▽
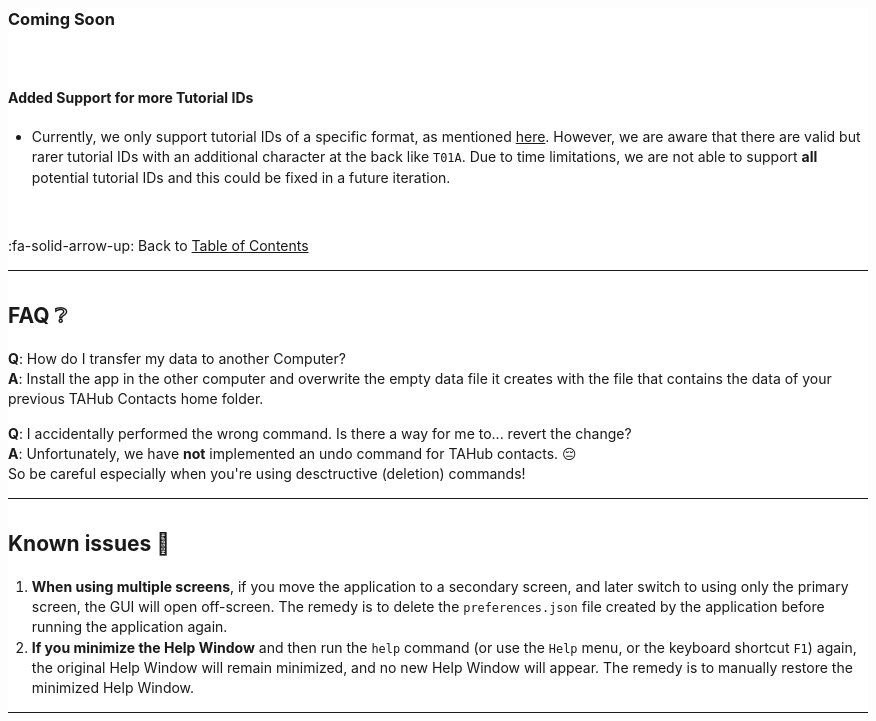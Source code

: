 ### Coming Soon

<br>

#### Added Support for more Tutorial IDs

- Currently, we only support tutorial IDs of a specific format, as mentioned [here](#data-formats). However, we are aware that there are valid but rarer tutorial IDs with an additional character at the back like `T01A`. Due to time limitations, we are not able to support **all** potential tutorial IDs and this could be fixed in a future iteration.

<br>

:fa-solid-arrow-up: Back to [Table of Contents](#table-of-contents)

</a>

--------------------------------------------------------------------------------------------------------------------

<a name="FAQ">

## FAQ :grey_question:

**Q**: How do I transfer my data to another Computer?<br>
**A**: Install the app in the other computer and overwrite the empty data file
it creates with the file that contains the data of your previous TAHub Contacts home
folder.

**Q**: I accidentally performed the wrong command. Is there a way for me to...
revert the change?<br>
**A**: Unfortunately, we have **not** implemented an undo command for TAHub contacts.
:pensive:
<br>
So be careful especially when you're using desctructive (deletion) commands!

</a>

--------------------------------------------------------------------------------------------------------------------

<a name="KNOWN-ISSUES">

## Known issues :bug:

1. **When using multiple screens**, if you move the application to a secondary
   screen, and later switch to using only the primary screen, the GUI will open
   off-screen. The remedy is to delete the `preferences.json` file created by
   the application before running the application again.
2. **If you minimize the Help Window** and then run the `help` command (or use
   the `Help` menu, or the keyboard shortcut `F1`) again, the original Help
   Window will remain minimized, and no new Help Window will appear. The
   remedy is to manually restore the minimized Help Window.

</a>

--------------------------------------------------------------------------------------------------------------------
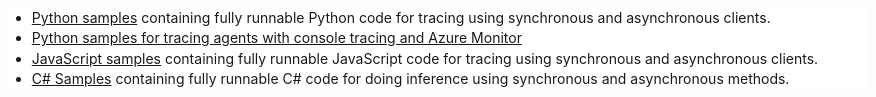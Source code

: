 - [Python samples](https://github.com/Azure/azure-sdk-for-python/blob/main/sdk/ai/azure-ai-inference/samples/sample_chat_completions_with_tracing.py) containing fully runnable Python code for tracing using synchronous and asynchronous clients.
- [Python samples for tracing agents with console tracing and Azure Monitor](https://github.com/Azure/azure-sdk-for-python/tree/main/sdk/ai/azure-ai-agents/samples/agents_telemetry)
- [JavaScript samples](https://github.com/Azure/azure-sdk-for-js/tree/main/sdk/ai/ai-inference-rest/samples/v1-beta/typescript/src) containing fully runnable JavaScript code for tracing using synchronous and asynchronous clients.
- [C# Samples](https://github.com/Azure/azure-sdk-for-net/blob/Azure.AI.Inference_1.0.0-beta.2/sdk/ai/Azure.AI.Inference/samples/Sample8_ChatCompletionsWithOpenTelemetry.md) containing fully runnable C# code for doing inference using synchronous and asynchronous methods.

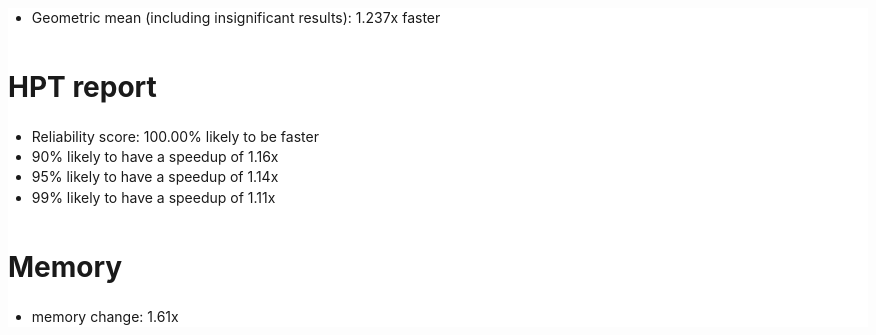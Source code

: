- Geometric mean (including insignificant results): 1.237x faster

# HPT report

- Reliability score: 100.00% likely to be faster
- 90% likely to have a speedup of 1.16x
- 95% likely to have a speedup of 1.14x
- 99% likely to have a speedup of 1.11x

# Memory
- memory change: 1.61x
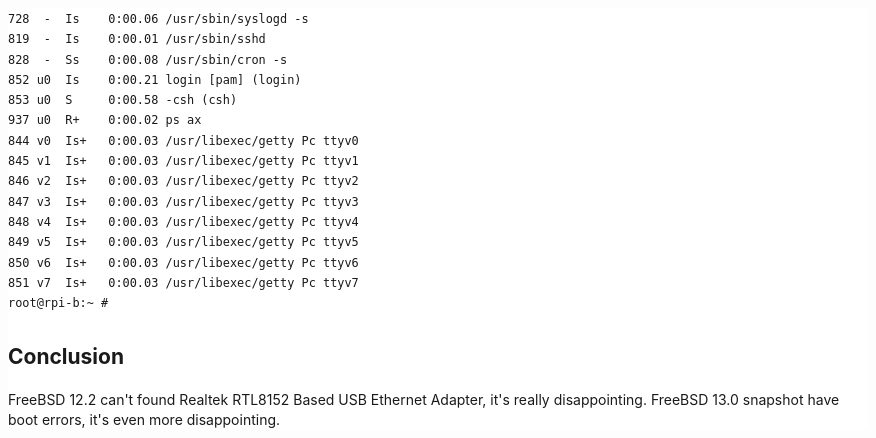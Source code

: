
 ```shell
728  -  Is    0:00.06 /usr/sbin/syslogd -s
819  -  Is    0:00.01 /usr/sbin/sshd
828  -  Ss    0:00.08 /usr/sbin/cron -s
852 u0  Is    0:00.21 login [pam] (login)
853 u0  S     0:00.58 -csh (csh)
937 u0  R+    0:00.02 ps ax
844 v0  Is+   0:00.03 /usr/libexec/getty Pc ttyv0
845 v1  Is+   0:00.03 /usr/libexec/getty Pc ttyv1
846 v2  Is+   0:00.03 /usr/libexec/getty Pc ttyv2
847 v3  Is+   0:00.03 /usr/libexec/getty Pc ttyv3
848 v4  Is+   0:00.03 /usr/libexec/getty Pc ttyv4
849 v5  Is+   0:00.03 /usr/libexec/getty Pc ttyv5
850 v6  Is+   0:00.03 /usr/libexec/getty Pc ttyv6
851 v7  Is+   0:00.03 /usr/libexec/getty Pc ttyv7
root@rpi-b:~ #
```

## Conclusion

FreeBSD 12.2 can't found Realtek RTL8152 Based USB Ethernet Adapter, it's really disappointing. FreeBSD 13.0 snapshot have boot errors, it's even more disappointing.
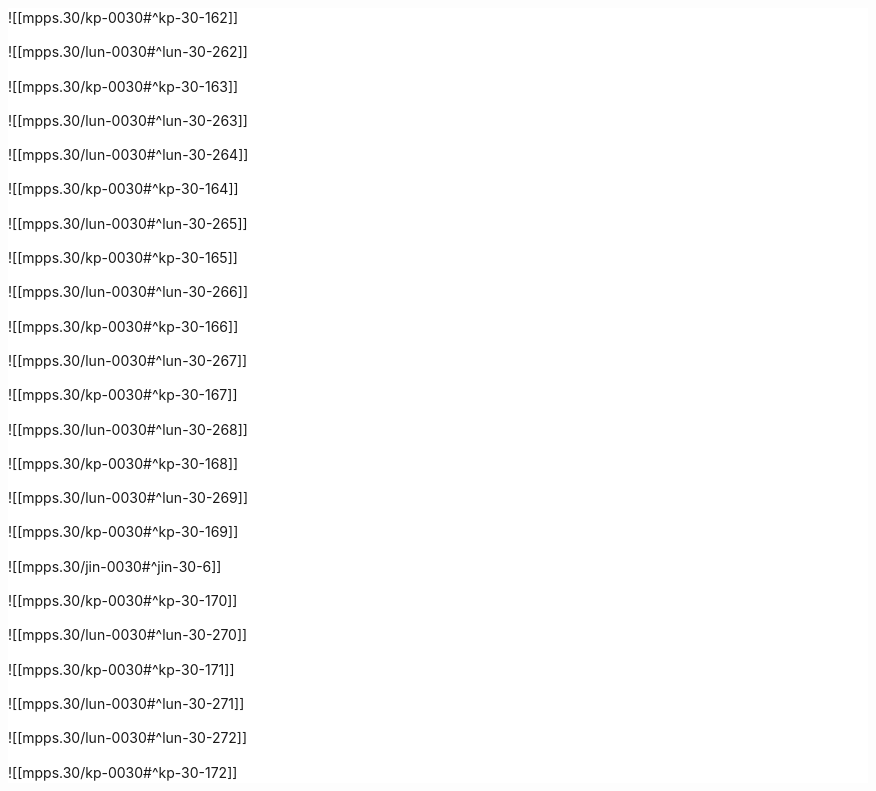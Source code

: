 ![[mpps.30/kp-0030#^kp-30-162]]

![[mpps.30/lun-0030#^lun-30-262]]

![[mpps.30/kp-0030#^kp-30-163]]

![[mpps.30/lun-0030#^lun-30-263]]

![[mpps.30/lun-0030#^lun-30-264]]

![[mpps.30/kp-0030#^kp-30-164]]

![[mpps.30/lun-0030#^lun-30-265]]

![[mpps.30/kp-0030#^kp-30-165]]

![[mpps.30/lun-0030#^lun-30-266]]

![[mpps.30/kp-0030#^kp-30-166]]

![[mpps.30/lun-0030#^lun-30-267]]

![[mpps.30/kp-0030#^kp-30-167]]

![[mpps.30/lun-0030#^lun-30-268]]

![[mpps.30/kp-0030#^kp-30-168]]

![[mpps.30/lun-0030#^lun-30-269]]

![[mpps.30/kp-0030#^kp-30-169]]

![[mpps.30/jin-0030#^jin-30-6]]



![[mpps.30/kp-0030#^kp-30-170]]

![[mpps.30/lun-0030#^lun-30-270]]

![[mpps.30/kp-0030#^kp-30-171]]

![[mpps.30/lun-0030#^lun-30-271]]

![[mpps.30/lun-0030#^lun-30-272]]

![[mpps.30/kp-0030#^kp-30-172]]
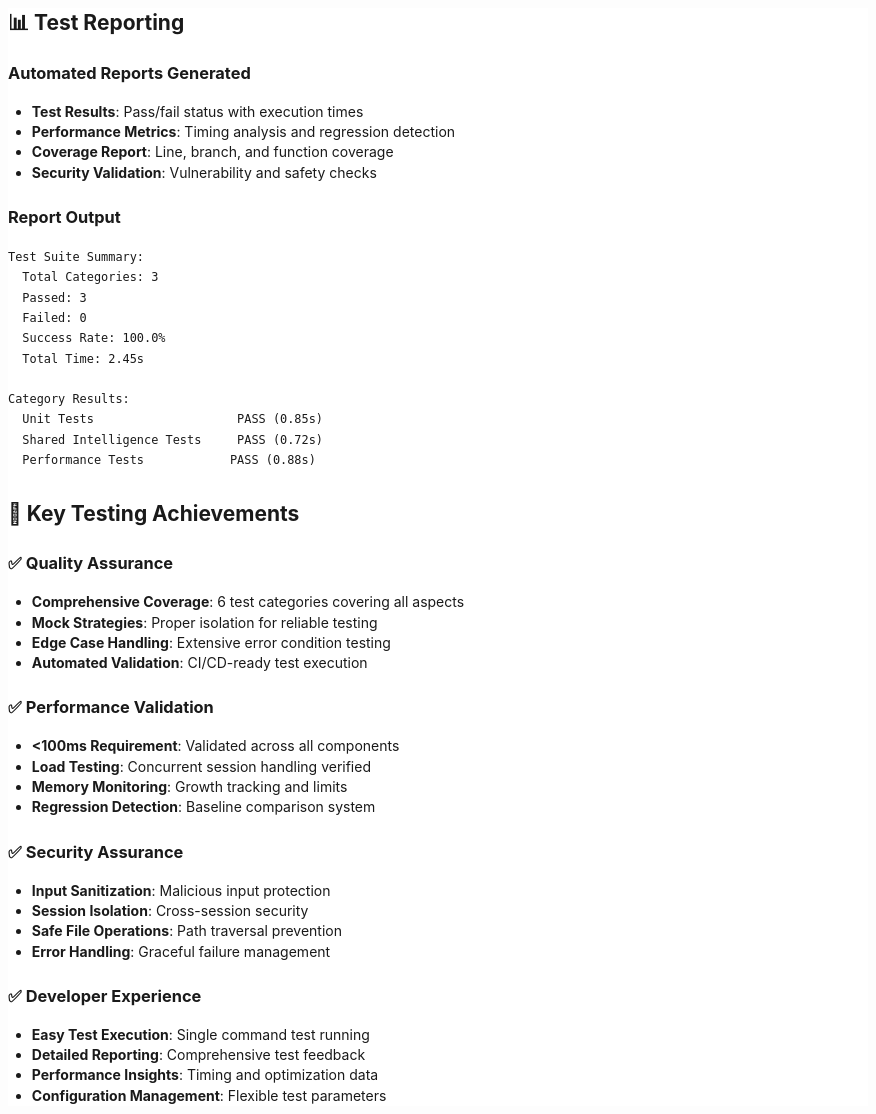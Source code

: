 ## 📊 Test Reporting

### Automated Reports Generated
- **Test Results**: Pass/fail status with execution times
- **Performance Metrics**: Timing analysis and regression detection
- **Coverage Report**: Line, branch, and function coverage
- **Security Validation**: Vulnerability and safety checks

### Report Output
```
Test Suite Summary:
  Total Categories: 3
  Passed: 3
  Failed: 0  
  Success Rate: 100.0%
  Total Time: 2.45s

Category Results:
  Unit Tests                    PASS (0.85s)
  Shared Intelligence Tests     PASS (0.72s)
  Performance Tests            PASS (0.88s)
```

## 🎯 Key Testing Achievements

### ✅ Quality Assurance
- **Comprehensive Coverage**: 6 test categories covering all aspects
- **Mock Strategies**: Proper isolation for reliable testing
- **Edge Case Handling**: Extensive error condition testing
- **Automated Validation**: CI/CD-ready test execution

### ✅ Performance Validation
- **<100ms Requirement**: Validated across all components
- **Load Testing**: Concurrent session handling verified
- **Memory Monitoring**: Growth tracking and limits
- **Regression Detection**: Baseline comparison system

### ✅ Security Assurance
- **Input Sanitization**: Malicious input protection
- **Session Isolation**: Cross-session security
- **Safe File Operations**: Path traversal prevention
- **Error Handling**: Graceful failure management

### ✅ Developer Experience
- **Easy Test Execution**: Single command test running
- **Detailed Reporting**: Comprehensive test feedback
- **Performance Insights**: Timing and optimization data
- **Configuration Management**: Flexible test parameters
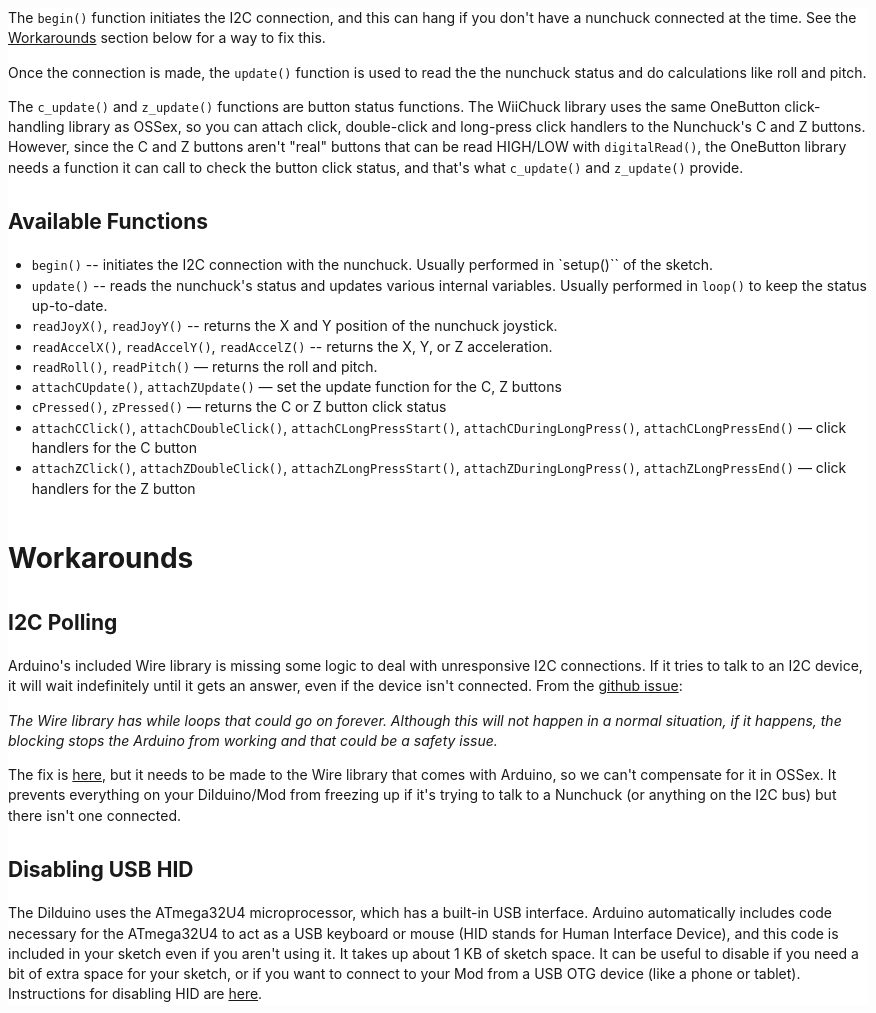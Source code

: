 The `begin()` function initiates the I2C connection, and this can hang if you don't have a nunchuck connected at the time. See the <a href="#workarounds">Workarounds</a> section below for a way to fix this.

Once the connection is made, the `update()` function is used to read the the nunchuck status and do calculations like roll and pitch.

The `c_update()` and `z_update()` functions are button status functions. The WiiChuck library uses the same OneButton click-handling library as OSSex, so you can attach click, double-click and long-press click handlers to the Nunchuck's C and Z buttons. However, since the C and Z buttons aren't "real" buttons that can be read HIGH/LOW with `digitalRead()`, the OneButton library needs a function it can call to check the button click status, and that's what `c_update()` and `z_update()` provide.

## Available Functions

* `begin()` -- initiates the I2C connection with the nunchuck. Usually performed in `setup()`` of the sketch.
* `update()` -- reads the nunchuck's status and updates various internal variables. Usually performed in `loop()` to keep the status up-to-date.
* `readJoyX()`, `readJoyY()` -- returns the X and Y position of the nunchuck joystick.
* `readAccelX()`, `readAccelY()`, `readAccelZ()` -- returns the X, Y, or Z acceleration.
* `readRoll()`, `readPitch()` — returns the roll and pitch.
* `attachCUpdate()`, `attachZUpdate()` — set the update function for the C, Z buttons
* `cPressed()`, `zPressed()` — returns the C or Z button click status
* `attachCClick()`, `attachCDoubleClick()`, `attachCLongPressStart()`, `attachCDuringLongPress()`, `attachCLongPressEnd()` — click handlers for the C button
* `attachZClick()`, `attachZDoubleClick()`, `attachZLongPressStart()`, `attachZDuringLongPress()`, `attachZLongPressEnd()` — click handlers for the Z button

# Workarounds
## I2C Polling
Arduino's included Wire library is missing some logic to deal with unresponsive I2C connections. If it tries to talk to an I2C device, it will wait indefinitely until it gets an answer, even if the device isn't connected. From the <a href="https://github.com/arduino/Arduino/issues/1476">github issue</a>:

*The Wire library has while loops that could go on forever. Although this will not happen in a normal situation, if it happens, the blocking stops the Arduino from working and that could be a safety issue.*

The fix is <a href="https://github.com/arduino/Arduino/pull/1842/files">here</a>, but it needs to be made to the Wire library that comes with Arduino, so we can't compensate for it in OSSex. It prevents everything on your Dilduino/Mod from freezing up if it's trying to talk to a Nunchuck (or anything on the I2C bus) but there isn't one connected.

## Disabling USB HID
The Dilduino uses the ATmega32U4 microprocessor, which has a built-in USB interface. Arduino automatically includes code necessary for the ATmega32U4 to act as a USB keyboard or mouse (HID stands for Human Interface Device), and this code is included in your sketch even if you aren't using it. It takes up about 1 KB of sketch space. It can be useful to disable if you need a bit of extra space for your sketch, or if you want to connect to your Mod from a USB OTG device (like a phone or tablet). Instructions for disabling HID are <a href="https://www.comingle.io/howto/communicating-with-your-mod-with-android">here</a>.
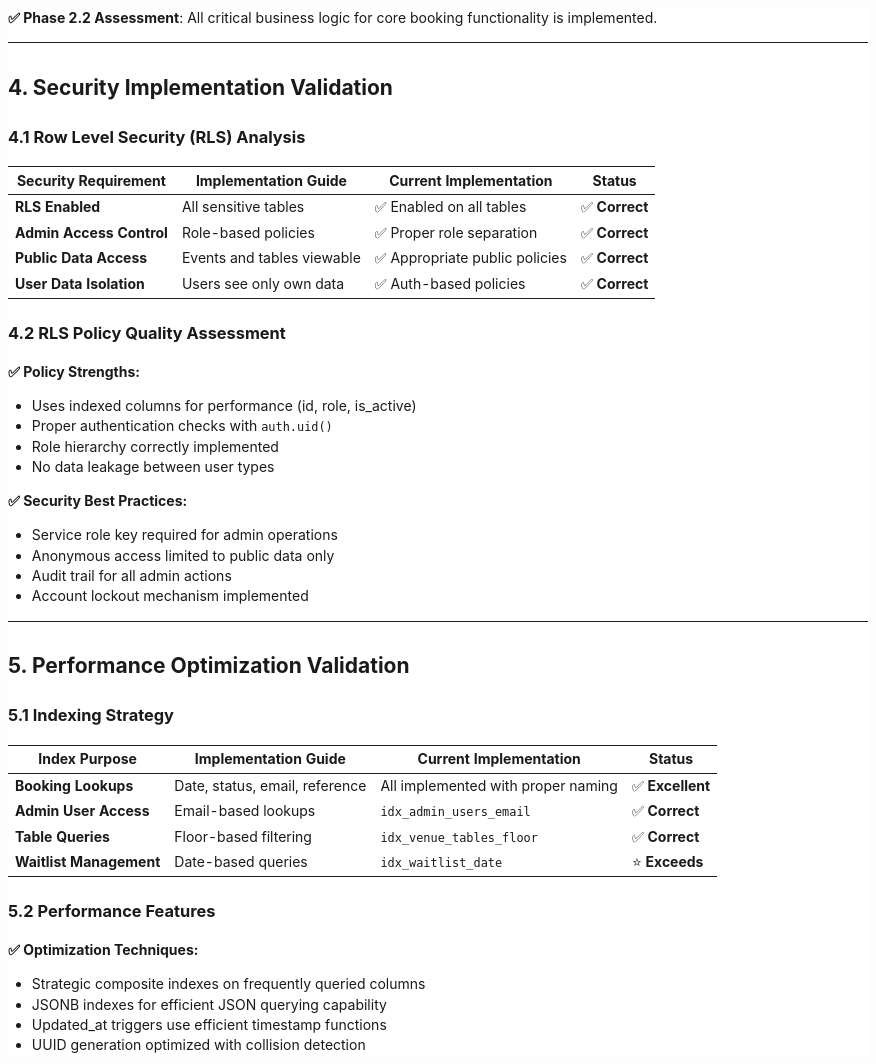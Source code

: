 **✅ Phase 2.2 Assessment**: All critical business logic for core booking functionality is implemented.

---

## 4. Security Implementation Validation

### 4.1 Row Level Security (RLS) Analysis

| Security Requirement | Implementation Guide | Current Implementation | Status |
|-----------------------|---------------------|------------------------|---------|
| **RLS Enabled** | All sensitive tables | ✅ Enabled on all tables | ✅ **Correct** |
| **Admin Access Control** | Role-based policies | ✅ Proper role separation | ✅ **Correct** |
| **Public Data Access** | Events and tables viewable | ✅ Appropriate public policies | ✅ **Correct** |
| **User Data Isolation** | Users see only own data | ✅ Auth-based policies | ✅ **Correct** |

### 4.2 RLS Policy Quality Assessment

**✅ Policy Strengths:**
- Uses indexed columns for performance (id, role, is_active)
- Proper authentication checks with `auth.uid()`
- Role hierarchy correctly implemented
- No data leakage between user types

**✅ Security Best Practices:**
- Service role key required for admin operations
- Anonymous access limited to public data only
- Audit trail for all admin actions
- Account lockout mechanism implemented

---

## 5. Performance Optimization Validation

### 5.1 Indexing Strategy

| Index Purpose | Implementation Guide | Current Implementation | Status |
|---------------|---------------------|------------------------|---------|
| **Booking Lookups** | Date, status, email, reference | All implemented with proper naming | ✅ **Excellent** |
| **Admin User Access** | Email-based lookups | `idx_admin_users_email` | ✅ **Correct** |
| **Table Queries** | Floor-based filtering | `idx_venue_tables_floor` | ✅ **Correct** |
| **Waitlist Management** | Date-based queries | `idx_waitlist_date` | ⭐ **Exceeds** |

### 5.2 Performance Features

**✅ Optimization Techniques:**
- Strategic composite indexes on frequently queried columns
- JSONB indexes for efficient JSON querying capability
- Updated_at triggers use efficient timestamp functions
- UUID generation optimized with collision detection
△
■ **Exercise objective**
Considering only the data above, return the lines in which "minimized" occurs.

■ **Task answer**
   Window will remain minimized, and no new Help Window will appear. The
   remedy is to manually restore the minimized Help Window.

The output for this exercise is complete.